> REQUIRED ACTION:
Write out the data below exactly, from its first line to the line containing "We compare our", that line included.

═══ DATA EXTRACTS ═══

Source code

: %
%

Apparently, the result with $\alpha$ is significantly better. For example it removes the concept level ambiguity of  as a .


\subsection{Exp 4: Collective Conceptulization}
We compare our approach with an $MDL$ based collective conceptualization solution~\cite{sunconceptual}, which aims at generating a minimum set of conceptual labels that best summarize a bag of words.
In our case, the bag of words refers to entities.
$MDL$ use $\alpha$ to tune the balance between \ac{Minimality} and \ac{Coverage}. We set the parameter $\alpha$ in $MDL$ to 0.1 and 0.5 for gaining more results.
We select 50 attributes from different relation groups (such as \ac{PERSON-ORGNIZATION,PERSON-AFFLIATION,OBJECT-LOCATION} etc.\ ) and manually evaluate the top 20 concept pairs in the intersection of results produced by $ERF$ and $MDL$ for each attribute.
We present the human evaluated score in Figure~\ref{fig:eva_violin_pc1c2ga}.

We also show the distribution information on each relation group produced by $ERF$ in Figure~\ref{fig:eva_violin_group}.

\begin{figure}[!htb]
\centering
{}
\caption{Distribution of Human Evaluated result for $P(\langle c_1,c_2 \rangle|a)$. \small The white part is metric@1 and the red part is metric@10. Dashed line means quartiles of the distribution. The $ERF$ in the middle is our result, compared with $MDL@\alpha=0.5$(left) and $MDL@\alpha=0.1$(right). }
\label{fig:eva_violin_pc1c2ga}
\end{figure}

═══

> ANSWER TO THIS TASK:
Source code

: %
%

Apparently, the result with $\alpha$ is significantly better. For example it removes the concept level ambiguity of  as a .


\subsection{Exp 4: Collective Conceptulization}
We compare our approach with an $MDL$ based collective conceptualization solution~\cite{sunconceptual}, which aims at generating a minimum set of conceptual labels that best summarize a bag of words.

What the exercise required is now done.